The good, the bad, which first?
The good news is that though I couldn't help crying and berating the boyfriend for not calling me earlier and only once a day, he took it all very well, and was so sweet he almost made me burst into tears again. It's also wonderful to hear that his platoon mates are he said and I quote, 'not bad' people. I'm keeping my fingers crossed they won't be anything like the motherfuckers of the past.
Absence makes the heart fonder so they say, but I think it applies mostly towards people you can do without, difficult though it might be. Not me. I mean it does make my heart 'fonder' but then I can't love him anymore than I already do so fonder is technically a no go.
But it does make me cherish the little time we have more, no more senseless quarrels and nonsensical fights. And I think we're kinder to each other. I should really stop starving myself and then binge after his phone call (which produces endorphins for like, 2 hours or so) cos it isn't healthy at all. It's making me feel constipated. But I digressed,
the Bad,
This won't be the only two weeks without. After booking out for a miserly Friday Saturday he's gotta return on Sunday. AND THEN TWO WEEKS AGAIN. My god. The boyfriend's WAY happy about it though, cos he can do his field camp before the lunar seventh month. *rolls eyes. The BF-Mom and I can never understand why he's so cool with everything but the supernatural which would be one of the last things on my mind. I mean, I'm so not panicking about him getting lifted away by a ghostie (I'm touching wood now though).
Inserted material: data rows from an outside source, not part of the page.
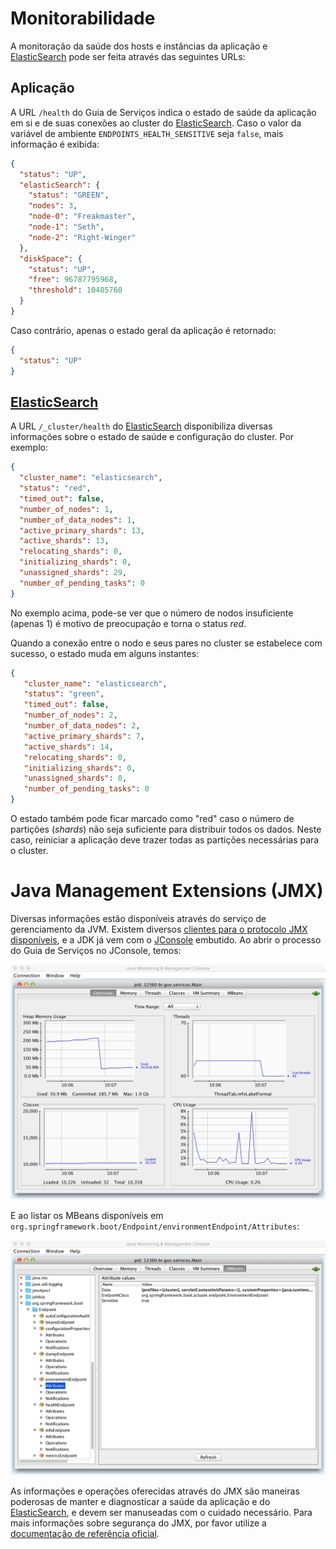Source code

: # Monitorabilidade

A monitoração da saúde dos hosts e instâncias da aplicação e [ElasticSearch] pode ser feita através das seguintes URLs:

## Aplicação

A URL `/health` do Guia de Serviços indica o estado de saúde da aplicação em si e de suas conexões ao cluster do [ElasticSearch]. Caso o valor da variável de ambiente `ENDPOINTS_HEALTH_SENSITIVE` seja `false`, mais informação é exibida:

```json
{
  "status": "UP",
  "elasticSearch": {
    "status": "GREEN",
    "nodes": 3,
    "node-0": "Freakmaster",
    "node-1": "Seth",
    "node-2": "Right-Winger"
  },
  "diskSpace": {
    "status": "UP",
    "free": 96787795968,
    "threshold": 10485760
  }
}
```

Caso contrário, apenas o estado geral da aplicação é retornado:

```json
{
  "status": "UP"
}
```

## [ElasticSearch]

A URL `/_cluster/health` do [ElasticSearch] disponibiliza diversas informações sobre o estado de saúde e configuração do cluster. Por exemplo:

```json
{
  "cluster_name": "elasticsearch",
  "status": "red",
  "timed_out": false,
  "number_of_nodes": 1,
  "number_of_data_nodes": 1,
  "active_primary_shards": 13,
  "active_shards": 13,
  "relocating_shards": 0,
  "initializing_shards": 0,
  "unassigned_shards": 29,
  "number_of_pending_tasks": 0
}
```

No exemplo acima, pode-se ver que o número de nodos insuficiente (apenas 1) é motivo de preocupação e torna o status *red*.

Quando a conexão entre o nodo e seus pares no cluster se estabelece com sucesso, o estado muda em alguns instantes:

```json
{
   "cluster_name": "elasticsearch",
   "status": "green",
   "timed_out": false,
   "number_of_nodes": 2,
   "number_of_data_nodes": 2,
   "active_primary_shards": 7,
   "active_shards": 14,
   "relocating_shards": 0,
   "initializing_shards": 0,
   "unassigned_shards": 0,
   "number_of_pending_tasks": 0
}
```

O estado também pode ficar marcado como "red" caso o número de partições (_shards_) não seja suficiente para distribuir todos os dados. Neste caso, reiniciar a aplicação deve trazer todas as partições necessárias para o cluster.

# Java Management Extensions (JMX)

Diversas informações estão disponíveis através do serviço de gerenciamento da JVM. Existem diversos [clientes para o protocolo JMX disponíveis](http://java-source.net/open-source/jmx), e a JDK já vem com o [JConsole](http://docs.oracle.com/javase/7/docs/technotes/guides/management/jconsole.html) embutido. Ao abrir o processo do Guia de Serviços no JConsole, temos:

![JConsole: Overview](/desenvolvimento/jconsole-overview.png)

E ao listar os MBeans disponíveis em `org.springframework.boot/Endpoint/environmentEndpoint/Attributes`:

![JConsole: Environments](/desenvolvimento/jconsole-environment.png)

As informações e operações oferecidas através do JMX são maneiras poderosas de manter e diagnosticar a saúde da aplicação e do [ElasticSearch], e devem ser manuseadas com o cuidado necessário. Para mais informações sobre segurança do JMX, por favor utilize a [documentação de referência oficial](http://docs.oracle.com/javase/8/docs/technotes/guides/management/agent.html).

[ElasticSearch]:/desenvolvimento/elasticsearch.md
I need a NS-Boyfriend Girlfriend Support Group. Anyone?
I seriously don't understand the cliche 'leaving your NS boyfriend for a Uni/whatever guy cliche'. Maybe I'm weird or hopelessly devoted or something. But I'm hesitating to even respond to a platonic male friend's invite to hang cos I wasn't sure what the boyfriend would feel about it. I'm sucha wonderful girlfriend, really.
Still.. this whole meeting once a week for the rest of two years is getting me so down. And the BF I think is hoping for Sispec. OCS, even. I'm secretly hoping he'll develop Erik type asthma, is that evil of me? Whoops.